Aim of the task:
Type out every line of the data again, exactly.

** Given data follows **

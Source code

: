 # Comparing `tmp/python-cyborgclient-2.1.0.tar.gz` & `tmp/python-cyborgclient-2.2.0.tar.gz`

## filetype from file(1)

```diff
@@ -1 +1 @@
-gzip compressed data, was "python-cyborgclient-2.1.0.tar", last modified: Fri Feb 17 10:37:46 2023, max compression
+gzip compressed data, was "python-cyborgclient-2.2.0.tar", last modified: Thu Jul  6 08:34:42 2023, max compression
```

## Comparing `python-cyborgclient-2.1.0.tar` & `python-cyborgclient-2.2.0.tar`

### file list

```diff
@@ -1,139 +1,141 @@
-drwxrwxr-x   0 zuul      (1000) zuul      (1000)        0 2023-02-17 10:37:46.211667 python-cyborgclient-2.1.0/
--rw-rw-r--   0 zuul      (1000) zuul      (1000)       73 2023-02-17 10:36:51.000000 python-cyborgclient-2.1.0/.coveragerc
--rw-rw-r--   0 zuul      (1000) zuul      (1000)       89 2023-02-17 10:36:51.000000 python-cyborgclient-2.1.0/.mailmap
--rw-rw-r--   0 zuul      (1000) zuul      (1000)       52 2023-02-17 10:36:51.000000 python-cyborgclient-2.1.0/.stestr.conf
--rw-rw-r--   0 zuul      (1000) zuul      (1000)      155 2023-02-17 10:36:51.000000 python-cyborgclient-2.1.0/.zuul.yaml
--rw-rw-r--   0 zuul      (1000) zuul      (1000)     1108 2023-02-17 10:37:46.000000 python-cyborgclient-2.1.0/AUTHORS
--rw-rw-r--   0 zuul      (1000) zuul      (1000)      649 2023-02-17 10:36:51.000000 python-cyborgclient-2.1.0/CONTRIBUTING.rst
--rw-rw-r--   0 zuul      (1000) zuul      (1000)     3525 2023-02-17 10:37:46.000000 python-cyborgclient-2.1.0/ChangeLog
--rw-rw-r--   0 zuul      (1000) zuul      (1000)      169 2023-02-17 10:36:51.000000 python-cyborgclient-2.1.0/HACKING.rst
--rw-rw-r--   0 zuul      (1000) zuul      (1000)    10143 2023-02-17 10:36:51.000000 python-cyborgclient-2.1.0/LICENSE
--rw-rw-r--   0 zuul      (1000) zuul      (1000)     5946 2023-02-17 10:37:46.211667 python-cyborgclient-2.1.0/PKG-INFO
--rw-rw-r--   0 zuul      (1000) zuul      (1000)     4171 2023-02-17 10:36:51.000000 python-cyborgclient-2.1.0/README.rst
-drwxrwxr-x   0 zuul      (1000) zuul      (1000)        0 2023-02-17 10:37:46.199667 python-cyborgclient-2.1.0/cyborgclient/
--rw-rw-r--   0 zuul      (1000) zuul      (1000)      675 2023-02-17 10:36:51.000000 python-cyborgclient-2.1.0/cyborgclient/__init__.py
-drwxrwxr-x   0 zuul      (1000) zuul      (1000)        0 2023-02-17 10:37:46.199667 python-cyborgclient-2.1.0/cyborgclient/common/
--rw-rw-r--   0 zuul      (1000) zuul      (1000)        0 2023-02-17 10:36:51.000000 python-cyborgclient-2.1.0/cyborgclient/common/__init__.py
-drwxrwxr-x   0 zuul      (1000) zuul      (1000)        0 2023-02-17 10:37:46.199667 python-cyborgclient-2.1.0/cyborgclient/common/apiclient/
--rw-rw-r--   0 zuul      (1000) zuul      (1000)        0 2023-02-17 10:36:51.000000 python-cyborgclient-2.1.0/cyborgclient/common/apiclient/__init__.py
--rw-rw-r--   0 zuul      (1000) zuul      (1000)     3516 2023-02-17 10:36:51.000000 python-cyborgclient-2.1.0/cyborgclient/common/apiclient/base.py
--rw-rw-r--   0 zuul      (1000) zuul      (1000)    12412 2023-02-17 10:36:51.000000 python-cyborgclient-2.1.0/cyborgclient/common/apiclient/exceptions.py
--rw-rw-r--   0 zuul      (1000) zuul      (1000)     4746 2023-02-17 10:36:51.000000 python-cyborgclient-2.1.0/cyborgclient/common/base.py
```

** End of Given data **

Response:
Source code

: # Comparing `tmp/python-cyborgclient-2.1.0.tar.gz` & `tmp/python-cyborgclient-2.2.0.tar.gz`

## filetype from file(1)

```diff
@@ -1 +1 @@
-gzip compressed data, was "python-cyborgclient-2.1.0.tar", last modified: Fri Feb 17 10:37:46 2023, max compression
+gzip compressed data, was "python-cyborgclient-2.2.0.tar", last modified: Thu Jul  6 08:34:42 2023, max compression
```

## Comparing `python-cyborgclient-2.1.0.tar` & `python-cyborgclient-2.2.0.tar`

### file list

```diff
@@ -1,139 +1,141 @@
-drwxrwxr-x   0 zuul      (1000) zuul      (1000)        0 2023-02-17 10:37:46.211667 python-cyborgclient-2.1.0/
--rw-rw-r--   0 zuul      (1000) zuul      (1000)       73 2023-02-17 10:36:51.000000 python-cyborgclient-2.1.0/.coveragerc
--rw-rw-r--   0 zuul      (1000) zuul      (1000)       89 2023-02-17 10:36:51.000000 python-cyborgclient-2.1.0/.mailmap
--rw-rw-r--   0 zuul      (1000) zuul      (1000)       52 2023-02-17 10:36:51.000000 python-cyborgclient-2.1.0/.stestr.conf
--rw-rw-r--   0 zuul      (1000) zuul      (1000)      155 2023-02-17 10:36:51.000000 python-cyborgclient-2.1.0/.zuul.yaml
--rw-rw-r--   0 zuul      (1000) zuul      (1000)     1108 2023-02-17 10:37:46.000000 python-cyborgclient-2.1.0/AUTHORS
--rw-rw-r--   0 zuul      (1000) zuul      (1000)      649 2023-02-17 10:36:51.000000 python-cyborgclient-2.1.0/CONTRIBUTING.rst
--rw-rw-r--   0 zuul      (1000) zuul      (1000)     3525 2023-02-17 10:37:46.000000 python-cyborgclient-2.1.0/ChangeLog
--rw-rw-r--   0 zuul      (1000) zuul      (1000)      169 2023-02-17 10:36:51.000000 python-cyborgclient-2.1.0/HACKING.rst
--rw-rw-r--   0 zuul      (1000) zuul      (1000)    10143 2023-02-17 10:36:51.000000 python-cyborgclient-2.1.0/LICENSE
--rw-rw-r--   0 zuul      (1000) zuul      (1000)     5946 2023-02-17 10:37:46.211667 python-cyborgclient-2.1.0/PKG-INFO
--rw-rw-r--   0 zuul      (1000) zuul      (1000)     4171 2023-02-17 10:36:51.000000 python-cyborgclient-2.1.0/README.rst
-drwxrwxr-x   0 zuul      (1000) zuul      (1000)        0 2023-02-17 10:37:46.199667 python-cyborgclient-2.1.0/cyborgclient/
--rw-rw-r--   0 zuul      (1000) zuul      (1000)      675 2023-02-17 10:36:51.000000 python-cyborgclient-2.1.0/cyborgclient/__init__.py
-drwxrwxr-x   0 zuul      (1000) zuul      (1000)        0 2023-02-17 10:37:46.199667 python-cyborgclient-2.1.0/cyborgclient/common/
--rw-rw-r--   0 zuul      (1000) zuul      (1000)        0 2023-02-17 10:36:51.000000 python-cyborgclient-2.1.0/cyborgclient/common/__init__.py
-drwxrwxr-x   0 zuul      (1000) zuul      (1000)        0 2023-02-17 10:37:46.199667 python-cyborgclient-2.1.0/cyborgclient/common/apiclient/
--rw-rw-r--   0 zuul      (1000) zuul      (1000)        0 2023-02-17 10:36:51.000000 python-cyborgclient-2.1.0/cyborgclient/common/apiclient/__init__.py
--rw-rw-r--   0 zuul      (1000) zuul      (1000)     3516 2023-02-17 10:36:51.000000 python-cyborgclient-2.1.0/cyborgclient/common/apiclient/base.py
--rw-rw-r--   0 zuul      (1000) zuul      (1000)    12412 2023-02-17 10:36:51.000000 python-cyborgclient-2.1.0/cyborgclient/common/apiclient/exceptions.py
--rw-rw-r--   0 zuul      (1000) zuul      (1000)     4746 2023-02-17 10:36:51.000000 python-cyborgclient-2.1.0/cyborgclient/common/base.py
```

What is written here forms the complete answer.